The Continent is a weekly African digital newspaper with 31,000 subscribers in 160 countries, including every country in Africa.

It is published by the non-profit All Protocol Observed, based in South Africa. The first edition was sent out in April 2020, during the Covid-19 pandemic.

The newspaper was co-founded by Simon Allison and Sipho Kings. It has the stated aims of building Africa's paper of record and empowering people with quality journalism.

75% of respondents in reader surveys say they share it with at least two people each week. This creates an entirely organic subscriber base. The words most frequently used by readers to describe The Continent in surveys are "love", "trust" and "fun".

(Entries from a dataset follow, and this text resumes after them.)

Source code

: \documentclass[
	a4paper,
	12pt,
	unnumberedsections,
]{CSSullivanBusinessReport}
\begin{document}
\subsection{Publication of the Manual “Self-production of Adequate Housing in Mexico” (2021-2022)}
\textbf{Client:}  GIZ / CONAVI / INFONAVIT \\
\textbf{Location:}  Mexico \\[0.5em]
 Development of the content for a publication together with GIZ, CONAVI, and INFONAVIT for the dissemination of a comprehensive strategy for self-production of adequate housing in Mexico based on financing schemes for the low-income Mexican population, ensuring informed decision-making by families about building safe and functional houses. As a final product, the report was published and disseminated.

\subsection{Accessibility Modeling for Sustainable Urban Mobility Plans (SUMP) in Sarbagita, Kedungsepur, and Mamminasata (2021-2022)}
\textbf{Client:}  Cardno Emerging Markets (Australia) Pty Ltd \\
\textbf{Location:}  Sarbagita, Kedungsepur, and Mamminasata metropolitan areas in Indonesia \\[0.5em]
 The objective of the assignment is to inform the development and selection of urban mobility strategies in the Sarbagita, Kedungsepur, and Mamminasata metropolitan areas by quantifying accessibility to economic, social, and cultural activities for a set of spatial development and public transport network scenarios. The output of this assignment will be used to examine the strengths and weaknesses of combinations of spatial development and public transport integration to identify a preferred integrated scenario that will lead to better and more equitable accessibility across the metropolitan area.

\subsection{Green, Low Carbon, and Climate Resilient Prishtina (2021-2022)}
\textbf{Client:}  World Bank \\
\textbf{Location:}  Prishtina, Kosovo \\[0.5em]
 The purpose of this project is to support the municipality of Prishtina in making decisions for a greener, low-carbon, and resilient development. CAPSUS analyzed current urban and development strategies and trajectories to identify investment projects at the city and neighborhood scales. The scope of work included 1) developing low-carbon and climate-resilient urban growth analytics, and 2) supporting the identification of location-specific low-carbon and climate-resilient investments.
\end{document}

== The Continent news coverage ==
The Continent covers news from across Africa, with an average of 30 pages each week. A page has no more than 300 words and the newspaper has an emphasis on photographs and illustrations. It has worked with 400 journalists and storytellers.

The newspaper prominently features illustrations. It has covered topics ranging from street racing in South Africa to genocide and the climate crisis.

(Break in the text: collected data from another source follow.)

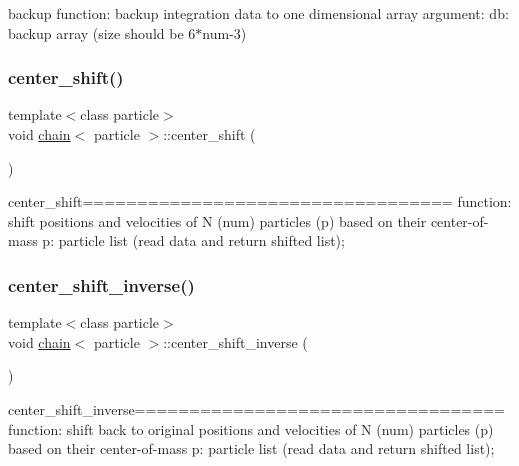 backup function\+: backup integration data to one dimensional array argument\+: db\+: backup array (size should be 6$\ast$num-\/3) 

\hypertarget{classchain_a4282f016d3dd10774815ba7c32c0e021}{}\label{classchain_a4282f016d3dd10774815ba7c32c0e021} 
\subsubsection{\texorpdfstring{center\+\_\+shift()}{center\_shift()}}
{\footnotesize\ttfamily template$<$class particle$>$ \\
void \hyperlink{classchain}{chain}$<$ particle $>$\+::center\+\_\+shift (\begin{DoxyParamCaption}{ }\end{DoxyParamCaption})\hspace{0.3cm}{\ttfamily [inline]}}



center\+\_\+shift================================== function\+: shift positions and velocities of N (num) particles (p) based on their center-\/of-\/mass p\+: particle list (read data and return shifted list); 

\hypertarget{classchain_a623ee5de9bc2a5548e2e3b026fa083d9}{}\label{classchain_a623ee5de9bc2a5548e2e3b026fa083d9} 
\subsubsection{\texorpdfstring{center\+\_\+shift\+\_\+inverse()}{center\_shift\_inverse()}}
{\footnotesize\ttfamily template$<$class particle$>$ \\
void \hyperlink{classchain}{chain}$<$ particle $>$\+::center\+\_\+shift\+\_\+inverse (\begin{DoxyParamCaption}{ }\end{DoxyParamCaption})\hspace{0.3cm}{\ttfamily [inline]}}



center\+\_\+shift\+\_\+inverse================================== function\+: shift back to original positions and velocities of N (num) particles (p) based on their center-\/of-\/mass p\+: particle list (read data and return shifted list);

An article by The Continent of 5 February 2025, titled "The Museum of Stolen History", covered the story of the late 19th-century German trader and collector of Bangwa sculptures Gustav Conrau and the sculpture known in the West as "Bangwa Queen" from an African perspective. In particular, it referred to the statue as "Ngwi Ndem, the divine spouse who intercedes for those seeking fertility, bountiful harvests, and protection against evil." Further, the article quoted Chief Charles Taku, Assunganyi's great-grandson and a lead counsel at the International Criminal Court, saying that Conrau had stolen the sculpture and dozens of others. This account contradicted the information in German and other sources that chief Assungany (c. 1880–1951) of Kingdom of Lebang in the former German colony Kamerun had sold or given the statues to Conrau voluntarily.

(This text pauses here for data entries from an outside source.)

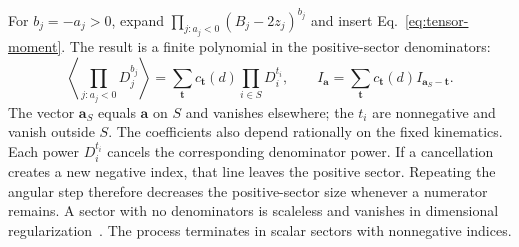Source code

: For $b_j=-a_j>0$, expand $\prod_{j:a_j<0}(B_j-2z_j)^{b_j}$ and insert Eq.~\eqref{eq:tensor-moment}. The result is a finite polynomial in the positive-sector denominators:
\begin{equation}
 \left\langle\prod_{j:a_j<0}D_j^{b_j}\right\rangle
 =\sum_{\boldsymbol t}c_{\boldsymbol t}(d)\prod_{i\in S}D_i^{t_i},
 \qquad
 I_{\boldsymbol a}=\sum_{\boldsymbol t}c_{\boldsymbol t}(d)
 I_{\boldsymbol a_S-\boldsymbol t}.
 \label{eq:tensor-expansion}
\end{equation}
The vector $\boldsymbol a_S$ equals $\boldsymbol a$ on $S$ and vanishes elsewhere; the $t_i$ are nonnegative and vanish outside $S$. The coefficients also depend rationally on the fixed kinematics. Each power $D_i^{t_i}$ cancels the corresponding denominator power. If a cancellation creates a new negative index, that line leaves the positive sector. Repeating the angular step therefore decreases the positive-sector size whenever a numerator remains. A sector with no denominators is scaleless and vanishes in dimensional regularization~\cite{Weinzierl2022}. The process terminates in scalar sectors with nonnegative indices.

== The Continent innovation ==
The Continent does not publish individual stories on a website, instead curating a single weekly PDF that is optimised for peer-to-peer digital platforms like Signal and WhatsApp. This format allows it to escape censorship – a PDF can be shared manually between phones – and means no algorithm decides who gets to read a story.

The Continent publishes four seasons of 10 editions a year. Publication breaks between seasons allow the team to iterate and look after their health. For two weeks each December, the newsroom has a hard shutdown with no emails or messages.